● **Task goal**:
The listing is to be transcribed in full, with its images left out.

● **Data**:
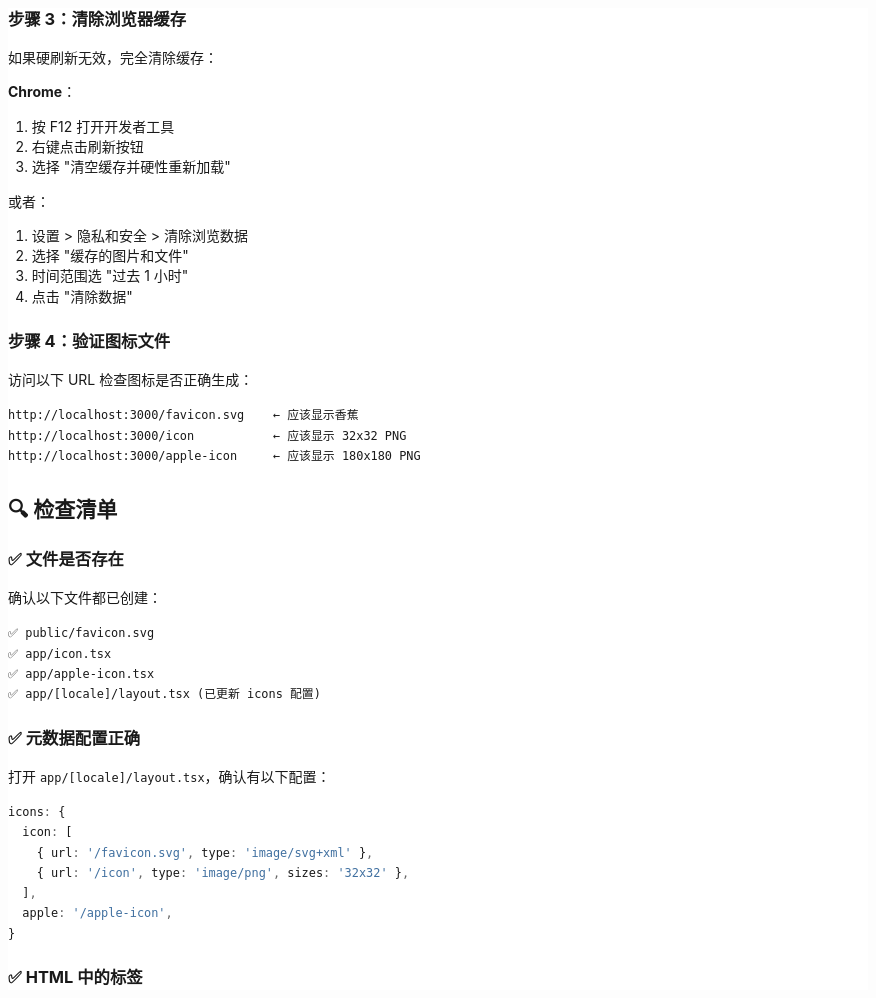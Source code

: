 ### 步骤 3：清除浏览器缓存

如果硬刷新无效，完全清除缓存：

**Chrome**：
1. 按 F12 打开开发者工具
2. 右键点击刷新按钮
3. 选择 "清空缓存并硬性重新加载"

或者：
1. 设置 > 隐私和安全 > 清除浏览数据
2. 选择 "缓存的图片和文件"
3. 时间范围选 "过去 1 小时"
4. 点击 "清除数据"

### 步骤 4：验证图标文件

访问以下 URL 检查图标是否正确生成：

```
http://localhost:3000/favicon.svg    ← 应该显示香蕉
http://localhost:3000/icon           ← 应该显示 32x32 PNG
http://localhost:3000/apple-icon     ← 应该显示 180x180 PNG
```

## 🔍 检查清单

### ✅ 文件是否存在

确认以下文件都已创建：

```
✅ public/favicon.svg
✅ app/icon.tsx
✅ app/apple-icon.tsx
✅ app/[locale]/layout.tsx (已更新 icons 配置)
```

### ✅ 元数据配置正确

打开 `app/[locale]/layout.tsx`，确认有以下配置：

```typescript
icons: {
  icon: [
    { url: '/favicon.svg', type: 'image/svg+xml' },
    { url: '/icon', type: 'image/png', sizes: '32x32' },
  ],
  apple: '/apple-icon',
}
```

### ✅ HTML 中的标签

● **Result of this task**:
Source code

: ### 步骤 3：清除浏览器缓存

如果硬刷新无效，完全清除缓存：

**Chrome**：
1. 按 F12 打开开发者工具
2. 右键点击刷新按钮
3. 选择 "清空缓存并硬性重新加载"

或者：
1. 设置 > 隐私和安全 > 清除浏览数据
2. 选择 "缓存的图片和文件"
3. 时间范围选 "过去 1 小时"
4. 点击 "清除数据"

### 步骤 4：验证图标文件

访问以下 URL 检查图标是否正确生成：

```
http://localhost:3000/favicon.svg    ← 应该显示香蕉
http://localhost:3000/icon           ← 应该显示 32x32 PNG
http://localhost:3000/apple-icon     ← 应该显示 180x180 PNG
```

## 🔍 检查清单

### ✅ 文件是否存在

确认以下文件都已创建：

```
✅ public/favicon.svg
✅ app/icon.tsx
✅ app/apple-icon.tsx
✅ app/[locale]/layout.tsx (已更新 icons 配置)
```

### ✅ 元数据配置正确

打开 `app/[locale]/layout.tsx`，确认有以下配置：

```typescript
icons: {
  icon: [
    { url: '/favicon.svg', type: 'image/svg+xml' },
    { url: '/icon', type: 'image/png', sizes: '32x32' },
  ],
  apple: '/apple-icon',
}
```

### ✅ HTML 中的标签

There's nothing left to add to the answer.